The real part, a, is the coefficient of the real term, which in this case is 0.

The imaginary part, b, is the coefficient of the imaginary unit i, which in this case is $\frac{1}{2}$.

Thus, we have:

a = 0

b = $\frac{1}{2}$

These values represent the real and imaginary components of the quotient $\frac{z_1}{z_2}$ when expressed in the standard rectangular form. Understanding how to manipulate complex numbers in polar form allows for efficient calculation and simplification of complex expressions, which is a fundamental skill in various mathematical and scientific disciplines.

Verification and Alternative Methods

To verify our solution, we can convert the complex numbers back to rectangular form individually and then perform the division. This will give us an alternative method to check our result. Initially, we have:

$z_1 = 2(\cos 120^{\circ} + i \sin 120^{\circ})$

$z_2 = 4(\cos 30^{\circ} + i \sin 30^{\circ})$

We know that $\cos 120^{\circ} = -\frac{1}{2}$, $\sin 120^{\circ} = \frac{\sqrt{3}}{2}$, $\cos 30^{\circ} = \frac{\sqrt{3}}{2}$, and $\sin 30^{\circ} = \frac{1}{2}$. Substituting these values, we get:

$z_1 = 2(-\frac{1}{2} + i \frac{\sqrt{3}}{2}) = -1 + i\sqrt{3}$

$z_2 = 4(\frac{\sqrt{3}}{2} + i \frac{1}{2}) = 2\sqrt{3} + 2i$

Now, we divide $z_1$ by $z_2$:

$\frac{z_1}{z_2} = \frac{-1 + i\sqrt{3}}{2\sqrt{3} + 2i}$

To divide, we multiply the numerator and denominator by the conjugate of the denominator:

$\frac{-1 + i\sqrt{3}}{2\sqrt{3} + 2i} \cdot \frac{2\sqrt{3} - 2i}{2\sqrt{3} - 2i}$

Expanding the numerator:

$(-1 + i\sqrt{3})(2\sqrt{3} - 2i) = -2\sqrt{3} + 2i + 6i - 2i^2\sqrt{3} = -2\sqrt{3} + 8i + 2\sqrt{3} = 8i$

Expanding the denominator:

$(2\sqrt{3} + 2i)(2\sqrt{3} - 2i) = 12 - 4i^2 = 12 + 4 = 16$

So, $\frac{z_1}{z_2} = \frac{8i}{16} = \frac{1}{2}i$, which matches our previous result of $0 + \frac{1}{2}i$. This confirms that our solution is correct.

Conclusion and Key Takeaways

In conclusion, given $z_1 = 2 \operatorname{cis} 120^{\circ}$ and $z_2 = 4 \operatorname{cis} 30^{\circ}$, we found that $\frac{z_1}{z_2} = 0 + \frac{1}{2}i$. Therefore, the values are:

a = 0

b = $\frac{1}{2}$

This problem demonstrates the utility of the polar form in simplifying complex number operations, particularly division. By converting complex numbers to polar form, dividing them becomes a straightforward process of dividing magnitudes and subtracting arguments. The result can then be easily converted back to the rectangular form a + bi if needed.
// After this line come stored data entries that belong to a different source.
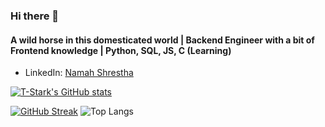 ### Hi there 👋

#### A wild horse in this domesticated world | Backend Engineer with a bit of Frontend knowledge | Python, SQL, JS, C (Learning)

* LinkedIn: [Namah Shrestha](https://www.linkedin.com/in/zim95/)





[![T-Stark's GitHub stats](https://github-readme-stats.vercel.app/api?username=Zim95&show_icons=true&theme=tokyonight)](https://github.com/Zim95/github-readme-stats)

[![GitHub Streak](https://github-readme-streak-stats.herokuapp.com?user=Zim95&theme=tokyonight&hide_border=false&date_format=M%20j%5B%2C%20Y%5D)](https://git.io/streak-stats)  ![Top Langs](https://github-readme-stats.vercel.app/api/top-langs/?username=Zim95&theme=tokyonight) 

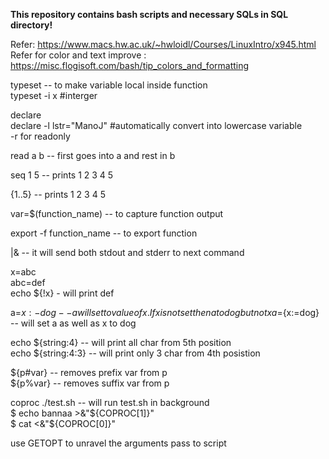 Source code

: **This repository contains bash scripts and necessary SQLs in SQL directory!**

Refer: https://www.macs.hw.ac.uk/~hwloidl/Courses/LinuxIntro/x945.html
Refer for color and text improve : https://misc.flogisoft.com/bash/tip_colors_and_formatting


typeset  -- to make variable local inside function  
typeset -i x #interger

declare  
declare -l lstr="ManoJ" #automatically convert into lowercase variable  
-r for readonly  

read a b -- first goes into a and rest in b  

seq 1 5  -- prints 1 2 3 4 5  

{1..5}  -- prints 1 2 3 4 5  

var=$(function_name)  -- to capture function output  

export -f function_name  -- to export function  

|&  -- it will send both stdout and stderr to next command  

x=abc  
abc=def  
echo ${!x} - will print def  

a=${x:-dog} -- a will set to value of x. If x is not set then a to dog but not x  
a=${x:=dog} -- will set a as well as x to dog  

echo ${string:4} -- will print all char from 5th position  
echo ${string:4:3} -- will print only 3 char from 4th posistion   

${p#var} -- removes prefix var from p  
${p%var} -- removes suffix var from p  

coproc ./test.sh -- will run test.sh in background  
$ echo bannaa >&"${COPROC[1]}"  
$ cat <&"${COPROC[0]}"  

use GETOPT to unravel the arguments pass to script  
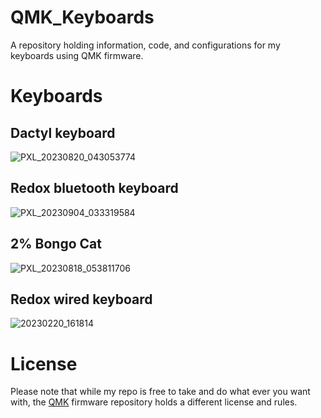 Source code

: # QMK_Keyboards
 A repository holding information, code, and configurations for my keyboards using QMK firmware. 

# Keyboards

## Dactyl keyboard 
![PXL_20230820_043053774](https://github.com/JackEverson/keyboard_project/assets/111256162/a4b3f76a-5fad-4945-819f-654c099ebac6)


## Redox bluetooth keyboard
![PXL_20230904_033319584](https://github.com/JackEverson/keyboard_project/assets/111256162/cfa21682-3c51-474e-93a3-cebcf698170b)


## 2% Bongo Cat 
![PXL_20230818_053811706](https://github.com/JackEverson/keyboard_project/assets/111256162/27d2de90-5f16-44c7-b0b9-cd26768e2c29)


## Redox wired keyboard
![20230220_161814](https://user-images.githubusercontent.com/111256162/220501778-74e25547-a3d0-4bc1-a29b-1218343e7bb3.jpg)



# License
Please note that while my repo is free to take and do what ever you want with, the [QMK](https://github.com/qmk/qmk_firmware) firmware repository holds a different license and rules.
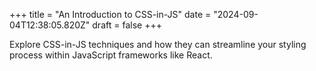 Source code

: +++
title = "An Introduction to CSS-in-JS"
date = "2024-09-04T12:38:05.820Z"
draft = false
+++

Explore CSS-in-JS techniques and how they can streamline your styling process within JavaScript frameworks like React.
         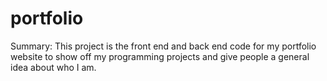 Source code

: # portfolio

Summary:
This project is the front end and back end code for my portfolio website to show off my programming projects and give people a general idea about who I am.
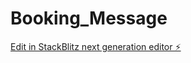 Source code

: # Booking_Message

[Edit in StackBlitz next generation editor ⚡️](https://stackblitz.com/~/github.com/ShubhSync/Booking_Message) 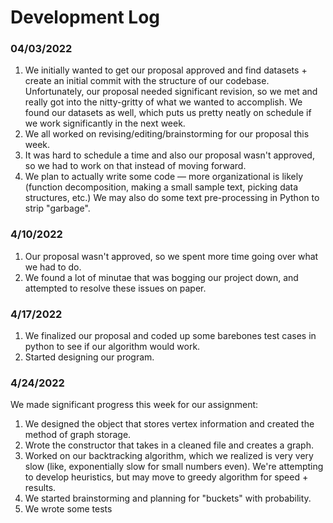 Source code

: # Development Log

### 04/03/2022
1. We initially wanted to get our proposal approved and find datasets + create an initial commit with the structure of our codebase. Unfortunately, our proposal needed significant revision, so we met and really got into the nitty-gritty of what we wanted to accomplish. We found our datasets as well, which puts us pretty neatly on schedule if we work significantly in the next week.
2. We all worked on revising/editing/brainstorming for our proposal this week.
3. It was hard to schedule a time and also our proposal wasn't approved, so we had to work on that instead of moving forward.
4. We plan to actually write some code — more organizational is likely (function decomposition, making a small sample text, picking data structures, etc.) We may also do some text pre-processing in Python to strip "garbage".

### 4/10/2022
1. Our proposal wasn't approved, so we spent more time going over what we had to do.
2. We found a lot of minutae that was bogging our project down, and attempted to resolve these issues on paper.

### 4/17/2022
1. We finalized our proposal and coded up some barebones test cases in python to see if our algorithm would work.
2. Started designing our program. 

### 4/24/2022
We made significant progress this week for our assignment:
1. We designed the object that stores vertex information and created the method of graph storage.
2. Wrote the constructor that takes in a cleaned file and creates a graph.
3. Worked on our backtracking algorithm, which we realized is very very slow (like, exponentially slow for small numbers even). We're attempting to develop heuristics, but may move to greedy algorithm for speed + results.
4. We started brainstorming and planning for "buckets" with probability.
5. We wrote some tests
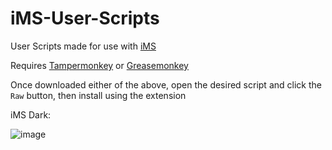 # iMS-User-Scripts
User Scripts made for use with [iMS](https://imssystems.tech)

Requires [Tampermonkey](https://www.tampermonkey.net) or [Greasemonkey](https://www.greasespot.net)

Once downloaded either of the above, open the desired script and click the `Raw` button, then install using the extension

iMS Dark:

![image](https://user-images.githubusercontent.com/46079004/170692448-b9fffeaa-e028-45ef-a030-cf1052bfaf65.png)
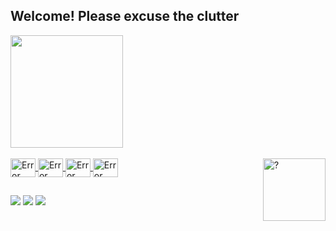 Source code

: 
  <!--Why so curius?-->
## Welcome! Please excuse the clutter
 <div>
  <a href="https://github.com/FSHerrmann">
  <img height="180em" src="https://github-readme-stats.vercel.app/api?username=FSHerrmann&show_icons=true&%title_color=009c3b&%text_color=002776&icon_color=ffdf00"/>

	
<div style="display: inline_block"><br>
  <img align="center" alt="Error" height="30" width="40" src="https://cdn.jsdelivr.net/npm/programming-languages-logos/src/python/python.svg">
  <img align="center" alt="Error" height="30" width="40" src="https://cdn.jsdelivr.net/npm/programming-languages-logos/src/php/php.svg">
  <img align="center" alt="Error" height="30" width="40" src="https://cdn.jsdelivr.net/npm/programming-languages-logos/src/html/html.svg">
  <img align="center" alt="Error" height="30" width="40" src="https://cdn.jsdelivr.net/npm/programming-languages-logos/src/java/java.svg">
  <img height="100em" align="right" alt="?" src="https://github.com/FSHerrmann/FSHerrmann/blob/main/Me%20and%20Myself.gif">
</div>
  
  ##
  
  <div>
  <a href = "mailto: mime.schneider@gmail.com"><img src="https://img.shields.io/badge/-Gmail-%23EA4335?style=for-the-badge&logo=gmail&logoColor=white" target="_blank"></a>
  <a href="https://www.linkedin.com/in/felipesherrmann" target="_blank"><img src="https://img.shields.io/badge/-LinkedIn-%230077B5?style=for-the-badge&logo=linkedin&logoColor=white" target="_blank"></a>
  <a href="https://instagram.com/felipe.sh" target="_blank"><img src="https://img.shields.io/badge/-Instagram-%23E4405F?style=for-the-badge&logo=instagram&logoColor=white" target="_blank"></a>
</div>

<!--https://giphy.com/gifs/realfoodrn-working-fast-typing-baby-SAIGPdSohpC7JdRcHT, Gif-->
<!--https://github.com/rafaballerini/rafaballerini/blob/main/README.md, Refference-->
Understanding complex number division is essential in various fields, including electrical engineering, where complex numbers are used to analyze AC circuits, and quantum mechanics, where they describe wave functions. The ability to manipulate complex numbers efficiently allows for simpler solutions to problems in these domains. This article provided a comprehensive step-by-step solution, along with a verification method, to ensure a clear understanding of the process. By mastering these techniques, students and professionals can confidently tackle more complex problems involving complex numbers.